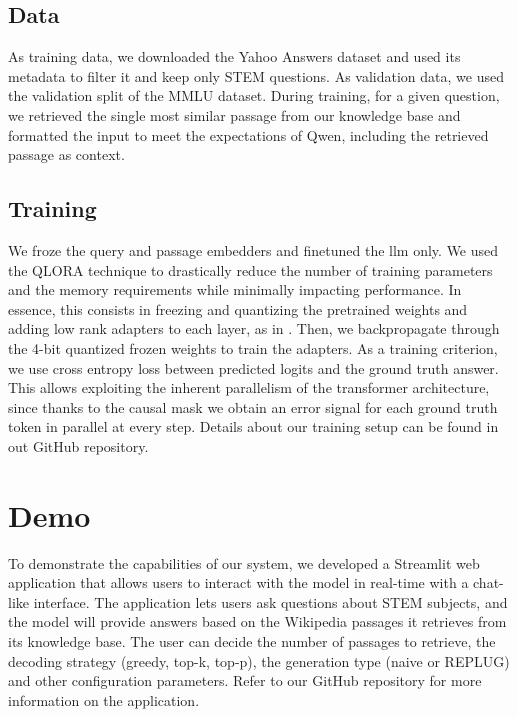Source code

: \documentclass[11pt]{article}
\begin{document}
\subsection{Data}

As training data, we downloaded the Yahoo Answers dataset and used its metadata to filter it and keep only STEM questions. As validation data,
we used the validation split of the MMLU dataset. During training, for a given question, we retrieved the single most similar passage from
our knowledge base and formatted the input to meet the expectations of Qwen, including the retrieved passage as context.

\subsection{Training}

We froze the query and passage embedders and finetuned the llm only. We used the QLORA technique \cite{qlora} to drastically reduce the number of training
parameters and the memory requirements while minimally impacting performance. In essence, this consists in freezing and quantizing the pretrained weights and adding low
rank adapters to each layer, as in \cite{lora}. Then, we backpropagate through the 4-bit quantized frozen weights to train the adapters.
As a training criterion, we use cross entropy loss between predicted logits and the ground truth answer. This allows exploiting the inherent
parallelism of the transformer architecture, since thanks to the causal mask we obtain an error signal for each ground truth token in parallel at every step.
Details about our training setup can be found in out GitHub repository.

\section{Demo}

To demonstrate the capabilities of our system, we developed a Streamlit web application
that allows users to interact with the model in real-time with a chat-like interface. 
The application lets users ask questions about STEM subjects, and the model will provide answers 
based on the Wikipedia passages it retrieves from its knowledge base. 
The user can decide the number of passages to retrieve, the decoding strategy (greedy, top-k, top-p), 
the generation type (naive or REPLUG) and other configuration parameters.
Refer to our GitHub repository for more information on the application.
\end{document}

━━━

• [Problem details] Starting with the line that has "Refer to our", print each remaining line of the listing exactly.

• [Reply to the exercise]
Refer to our GitHub repository for more information on the application.
\end{document}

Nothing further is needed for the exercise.